* [Description of the task] Keep the wording of every entry exactly as it is while leaving the pictures out of your copy.

* [Data]

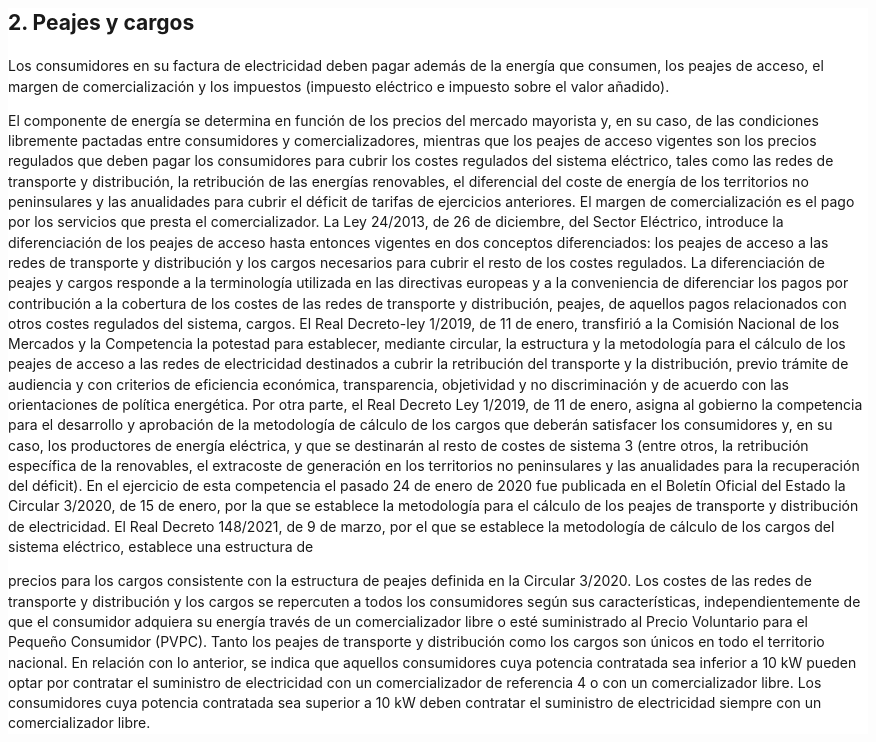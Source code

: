 

## 2. Peajes y cargos

Los consumidores en su factura de electricidad deben pagar además de la
energía que consumen, los peajes de acceso, el margen de comercialización y
los impuestos (impuesto eléctrico e impuesto sobre el valor añadido).

El componente de energía se determina en función de los precios del mercado
mayorista y, en su caso, de las condiciones libremente pactadas entre
consumidores y comercializadores, mientras que los peajes de acceso vigentes
son los precios regulados que deben pagar los consumidores para cubrir los
costes regulados del sistema eléctrico, tales como las redes de transporte y
distribución, la retribución de las energías renovables, el diferencial del coste de
energía de los territorios no peninsulares y las anualidades para cubrir el déficit
de tarifas de ejercicios anteriores. El margen de comercialización es el pago por
los servicios que presta el comercializador.
La Ley 24/2013, de 26 de diciembre, del Sector Eléctrico, introduce la
diferenciación de los peajes de acceso hasta entonces vigentes en dos
conceptos diferenciados: los peajes de acceso a las redes de transporte y
distribución y los cargos necesarios para cubrir el resto de los costes regulados.
La diferenciación de peajes y cargos responde a la terminología utilizada en las
directivas europeas y a la conveniencia de diferenciar los pagos por contribución
a la cobertura de los costes de las redes de transporte y distribución, peajes, de
aquellos pagos relacionados con otros costes regulados del sistema, cargos.
El Real Decreto-ley 1/2019, de 11 de enero, transfirió a la Comisión Nacional de
los Mercados y la Competencia la potestad para establecer, mediante circular, la
estructura y la metodología para el cálculo de los peajes de acceso a las redes
de electricidad destinados a cubrir la retribución del transporte y la distribución,
previo trámite de audiencia y con criterios de eficiencia económica,
transparencia, objetividad y no discriminación y de acuerdo con las orientaciones
de política energética.
Por otra parte, el Real Decreto Ley 1/2019, de 11 de enero, asigna al gobierno
la competencia para el desarrollo y aprobación de la metodología de cálculo de
los cargos que deberán satisfacer los consumidores y, en su caso, los
productores de energía eléctrica, y que se destinarán al resto de costes de
sistema 3 (entre otros, la retribución específica de la renovables, el extracoste de
generación en los territorios no peninsulares y las anualidades para la
recuperación del déficit).
En el ejercicio de esta competencia el pasado 24 de enero de 2020 fue publicada
en el Boletín Oficial del Estado la Circular 3/2020, de 15 de enero, por la que se
establece la metodología para el cálculo de los peajes de transporte y
distribución de electricidad.
El Real Decreto 148/2021, de 9 de marzo, por el que se establece la metodología
de cálculo de los cargos del sistema eléctrico, establece una estructura de





precios para los cargos consistente con la estructura de peajes definida en la
Circular 3/2020.
Los costes de las redes de transporte y distribución y los cargos se repercuten a
todos los consumidores según sus características, independientemente de que
el consumidor adquiera su energía través de un comercializador libre o esté
suministrado al Precio Voluntario para el Pequeño Consumidor (PVPC). Tanto
los peajes de transporte y distribución como los cargos son únicos en todo el
territorio nacional.
En relación con lo anterior, se indica que aquellos consumidores cuya potencia
contratada sea inferior a 10 kW pueden optar por contratar el suministro de
electricidad con un comercializador de referencia 4 o con un comercializador libre.
Los consumidores cuya potencia contratada sea superior a 10 kW deben
contratar el suministro de electricidad siempre con un comercializador libre.
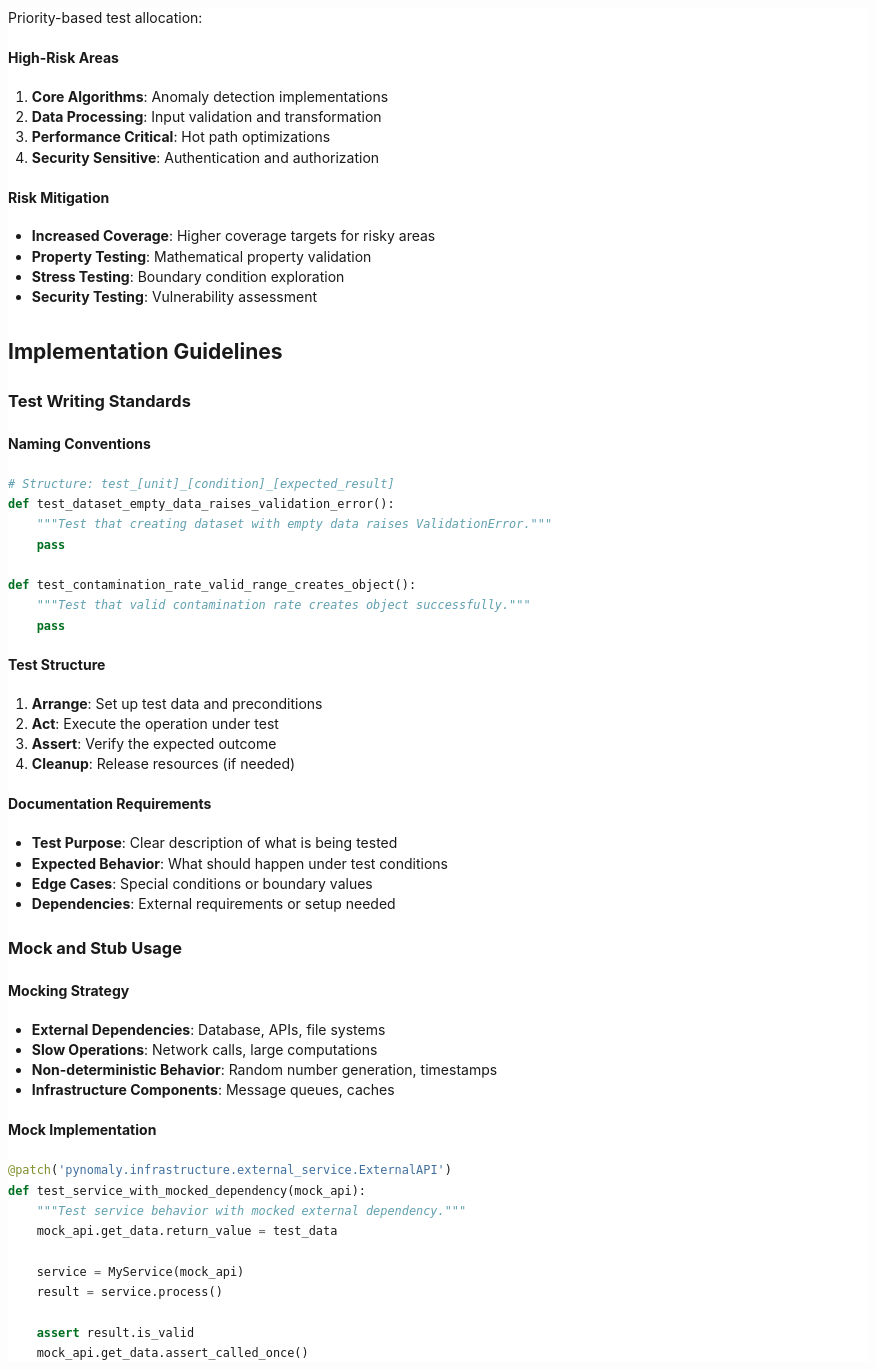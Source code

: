 Priority-based test allocation:

#### High-Risk Areas
1. **Core Algorithms**: Anomaly detection implementations
2. **Data Processing**: Input validation and transformation
3. **Performance Critical**: Hot path optimizations
4. **Security Sensitive**: Authentication and authorization

#### Risk Mitigation
- **Increased Coverage**: Higher coverage targets for risky areas
- **Property Testing**: Mathematical property validation
- **Stress Testing**: Boundary condition exploration
- **Security Testing**: Vulnerability assessment

## Implementation Guidelines

### Test Writing Standards

#### Naming Conventions
```python
# Structure: test_[unit]_[condition]_[expected_result]
def test_dataset_empty_data_raises_validation_error():
    """Test that creating dataset with empty data raises ValidationError."""
    pass

def test_contamination_rate_valid_range_creates_object():
    """Test that valid contamination rate creates object successfully."""
    pass
```

#### Test Structure
1. **Arrange**: Set up test data and preconditions
2. **Act**: Execute the operation under test
3. **Assert**: Verify the expected outcome
4. **Cleanup**: Release resources (if needed)

#### Documentation Requirements
- **Test Purpose**: Clear description of what is being tested
- **Expected Behavior**: What should happen under test conditions
- **Edge Cases**: Special conditions or boundary values
- **Dependencies**: External requirements or setup needed

### Mock and Stub Usage

#### Mocking Strategy
- **External Dependencies**: Database, APIs, file systems
- **Slow Operations**: Network calls, large computations
- **Non-deterministic Behavior**: Random number generation, timestamps
- **Infrastructure Components**: Message queues, caches

#### Mock Implementation
```python
@patch('pynomaly.infrastructure.external_service.ExternalAPI')
def test_service_with_mocked_dependency(mock_api):
    """Test service behavior with mocked external dependency."""
    mock_api.get_data.return_value = test_data
    
    service = MyService(mock_api)
    result = service.process()
    
    assert result.is_valid
    mock_api.get_data.assert_called_once()
```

* [Finished exercise]
Source code

: 

## 2. Peajes y cargos

Los consumidores en su factura de electricidad deben pagar además de la
energía que consumen, los peajes de acceso, el margen de comercialización y
los impuestos (impuesto eléctrico e impuesto sobre el valor añadido).

El componente de energía se determina en función de los precios del mercado
mayorista y, en su caso, de las condiciones libremente pactadas entre
consumidores y comercializadores, mientras que los peajes de acceso vigentes
son los precios regulados que deben pagar los consumidores para cubrir los
costes regulados del sistema eléctrico, tales como las redes de transporte y
distribución, la retribución de las energías renovables, el diferencial del coste de
energía de los territorios no peninsulares y las anualidades para cubrir el déficit
de tarifas de ejercicios anteriores. El margen de comercialización es el pago por
los servicios que presta el comercializador.
La Ley 24/2013, de 26 de diciembre, del Sector Eléctrico, introduce la
diferenciación de los peajes de acceso hasta entonces vigentes en dos
conceptos diferenciados: los peajes de acceso a las redes de transporte y
distribución y los cargos necesarios para cubrir el resto de los costes regulados.
La diferenciación de peajes y cargos responde a la terminología utilizada en las
directivas europeas y a la conveniencia de diferenciar los pagos por contribución
a la cobertura de los costes de las redes de transporte y distribución, peajes, de
aquellos pagos relacionados con otros costes regulados del sistema, cargos.
El Real Decreto-ley 1/2019, de 11 de enero, transfirió a la Comisión Nacional de
los Mercados y la Competencia la potestad para establecer, mediante circular, la
estructura y la metodología para el cálculo de los peajes de acceso a las redes
de electricidad destinados a cubrir la retribución del transporte y la distribución,
previo trámite de audiencia y con criterios de eficiencia económica,
transparencia, objetividad y no discriminación y de acuerdo con las orientaciones
de política energética.
Por otra parte, el Real Decreto Ley 1/2019, de 11 de enero, asigna al gobierno
la competencia para el desarrollo y aprobación de la metodología de cálculo de
los cargos que deberán satisfacer los consumidores y, en su caso, los
productores de energía eléctrica, y que se destinarán al resto de costes de
sistema 3 (entre otros, la retribución específica de la renovables, el extracoste de
generación en los territorios no peninsulares y las anualidades para la
recuperación del déficit).
En el ejercicio de esta competencia el pasado 24 de enero de 2020 fue publicada
en el Boletín Oficial del Estado la Circular 3/2020, de 15 de enero, por la que se
establece la metodología para el cálculo de los peajes de transporte y
distribución de electricidad.
El Real Decreto 148/2021, de 9 de marzo, por el que se establece la metodología
de cálculo de los cargos del sistema eléctrico, establece una estructura de





precios para los cargos consistente con la estructura de peajes definida en la
Circular 3/2020.
Los costes de las redes de transporte y distribución y los cargos se repercuten a
todos los consumidores según sus características, independientemente de que
el consumidor adquiera su energía través de un comercializador libre o esté
suministrado al Precio Voluntario para el Pequeño Consumidor (PVPC). Tanto
los peajes de transporte y distribución como los cargos son únicos en todo el
territorio nacional.
En relación con lo anterior, se indica que aquellos consumidores cuya potencia
contratada sea inferior a 10 kW pueden optar por contratar el suministro de
electricidad con un comercializador de referencia 4 o con un comercializador libre.
Los consumidores cuya potencia contratada sea superior a 10 kW deben
contratar el suministro de electricidad siempre con un comercializador libre.
Source code

: Priority-based test allocation:

#### High-Risk Areas
1. **Core Algorithms**: Anomaly detection implementations
2. **Data Processing**: Input validation and transformation
3. **Performance Critical**: Hot path optimizations
4. **Security Sensitive**: Authentication and authorization

#### Risk Mitigation
- **Increased Coverage**: Higher coverage targets for risky areas
- **Property Testing**: Mathematical property validation
- **Stress Testing**: Boundary condition exploration
- **Security Testing**: Vulnerability assessment

## Implementation Guidelines

### Test Writing Standards

#### Naming Conventions
```python
# Structure: test_[unit]_[condition]_[expected_result]
def test_dataset_empty_data_raises_validation_error():
    """Test that creating dataset with empty data raises ValidationError."""
    pass

def test_contamination_rate_valid_range_creates_object():
    """Test that valid contamination rate creates object successfully."""
    pass
```

#### Test Structure
1. **Arrange**: Set up test data and preconditions
2. **Act**: Execute the operation under test
3. **Assert**: Verify the expected outcome
4. **Cleanup**: Release resources (if needed)

#### Documentation Requirements
- **Test Purpose**: Clear description of what is being tested
- **Expected Behavior**: What should happen under test conditions
- **Edge Cases**: Special conditions or boundary values
- **Dependencies**: External requirements or setup needed

### Mock and Stub Usage

#### Mocking Strategy
- **External Dependencies**: Database, APIs, file systems
- **Slow Operations**: Network calls, large computations
- **Non-deterministic Behavior**: Random number generation, timestamps
- **Infrastructure Components**: Message queues, caches

#### Mock Implementation
```python
@patch('pynomaly.infrastructure.external_service.ExternalAPI')
def test_service_with_mocked_dependency(mock_api):
    """Test service behavior with mocked external dependency."""
    mock_api.get_data.return_value = test_data
    
    service = MyService(mock_api)
    result = service.process()
    
    assert result.is_valid
    mock_api.get_data.assert_called_once()
```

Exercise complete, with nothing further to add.